◆ RECORDS PROVIDED:
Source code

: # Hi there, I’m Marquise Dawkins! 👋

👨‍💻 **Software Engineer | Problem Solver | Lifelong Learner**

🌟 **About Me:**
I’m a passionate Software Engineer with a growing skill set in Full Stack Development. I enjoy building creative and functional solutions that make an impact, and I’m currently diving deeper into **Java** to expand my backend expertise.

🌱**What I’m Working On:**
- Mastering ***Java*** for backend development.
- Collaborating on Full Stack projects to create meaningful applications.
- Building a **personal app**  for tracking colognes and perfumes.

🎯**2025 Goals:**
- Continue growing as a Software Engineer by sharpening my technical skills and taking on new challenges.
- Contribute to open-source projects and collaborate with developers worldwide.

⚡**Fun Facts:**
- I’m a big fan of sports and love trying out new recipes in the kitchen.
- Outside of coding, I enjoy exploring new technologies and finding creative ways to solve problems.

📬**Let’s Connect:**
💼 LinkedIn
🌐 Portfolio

◆ THE PROBLEM: Print all of the entries again, exactly as written.

◆ ANSWER SECTION:
Source code

: # Hi there, I’m Marquise Dawkins! 👋

👨‍💻 **Software Engineer | Problem Solver | Lifelong Learner**

🌟 **About Me:**
I’m a passionate Software Engineer with a growing skill set in Full Stack Development. I enjoy building creative and functional solutions that make an impact, and I’m currently diving deeper into **Java** to expand my backend expertise.

🌱**What I’m Working On:**
- Mastering ***Java*** for backend development.
- Collaborating on Full Stack projects to create meaningful applications.
- Building a **personal app**  for tracking colognes and perfumes.

🎯**2025 Goals:**
- Continue growing as a Software Engineer by sharpening my technical skills and taking on new challenges.
- Contribute to open-source projects and collaborate with developers worldwide.

⚡**Fun Facts:**
- I’m a big fan of sports and love trying out new recipes in the kitchen.
- Outside of coding, I enjoy exploring new technologies and finding creative ways to solve problems.

📬**Let’s Connect:**
💼 LinkedIn
🌐 Portfolio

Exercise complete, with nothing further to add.